Castleman Deposition Transcript at 26, in Luna v. A.W. Chesterton, Inc., et al., No. 08-L-619, Circuit Court of Madison County, Illinois (July 12, 2010). See also Transcript of Testimony of Barry Castleman at 377, in Benton v. John Crane, Inc., No. 109661/02, Supreme Court of the State of New York, New York County (Oct. 14, 2011) (testifying in response to questions about the memorandum that “I go on to say in the next sentence that it might impair Selikoff’s ability to obtain the cooperation of unions and workers in other studies. . . .”).

In response to this offer of proof for the good-faith basis to inquire about the memorandum, Judge Parkins withdrew the rule to show cause.


I have been to Madison County, Illinois, only a couple of times.  Some years ago, I had a deposition in Granite City, a double misnomer; it is neither a city, nor does it have any granite.  Some might say that the county court house, not far away, in Edwardsville, Illinois, has also been a misnomer at times.

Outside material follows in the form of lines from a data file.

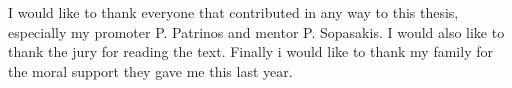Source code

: \documentclass[master=ewit]{kulemt}
\begin{document}
\begin{preface}
I would like to thank everyone that contributed in any way to this thesis, especially my promoter P. Patrinos and mentor P. Sopasakis. I would also like to thank the jury for reading the text. Finally i would like to thank my family for the moral support they gave me this last year.
\end{preface}

\tableofcontents*



\listoffigures
\listoftables



\mainmatter

%










\appendixpage*          %
\appendix


\backmatter


\end{document}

A recent trial suggests that the truth will sometime come out in a Madison County trial.  Local media coverage of the trial reported that Barry Castleman testified early in the proceedings, and that he denied writing the conspiratorial 1979 memorandum.  See Heather Isringhausen Gvillo, “Plaintiffs expert denies writing letter to asbestos researcher during Madison County trial” (Feb. 21, 2014) (reporting on Brian King, individually and as special administrator of the estate of Tom King vs. Crane Co.) Actually the text of the article makes clear that Castleman did not deny writing the memorandum; rather, he testified that he had no memory of having written it. “I have no memory of writing this and I don’t recognize it.” Id. On February 28, 2014, distancing themselves from Castleman’s poor memory for his own writings, the jury in the King case rejected the plaintiffs’ claims. Gvillo, “Defense verdict reached in asbestos trial” (Mar. 3, 2014).

Castleman’s lapse of memory is perhaps convenient, and maybe even a disability in someone who aspires to be an historian.  In addition to being a “poor historian” of his own career, which was financed by plaintiffs’ counsel, Castleman appears to have taken direction from Ron Motley and his partners, on where to look, and where not to look, for historical support for the plaintiffs’ version of the state of the art. SeeDiscovery into the Origin of Historian Expert Witnesses’ Opinions” (Jan. 30, 2012).

There are steps that could be taken to shore up the authenticity of the Castleman-Selikoff memorandum.  A subpoena to the Selikoff document archive might be in order. Since everyone loves a conspiracy, why not convene a grand jury to inquire into an ongoing conspiracy to suppress evidence?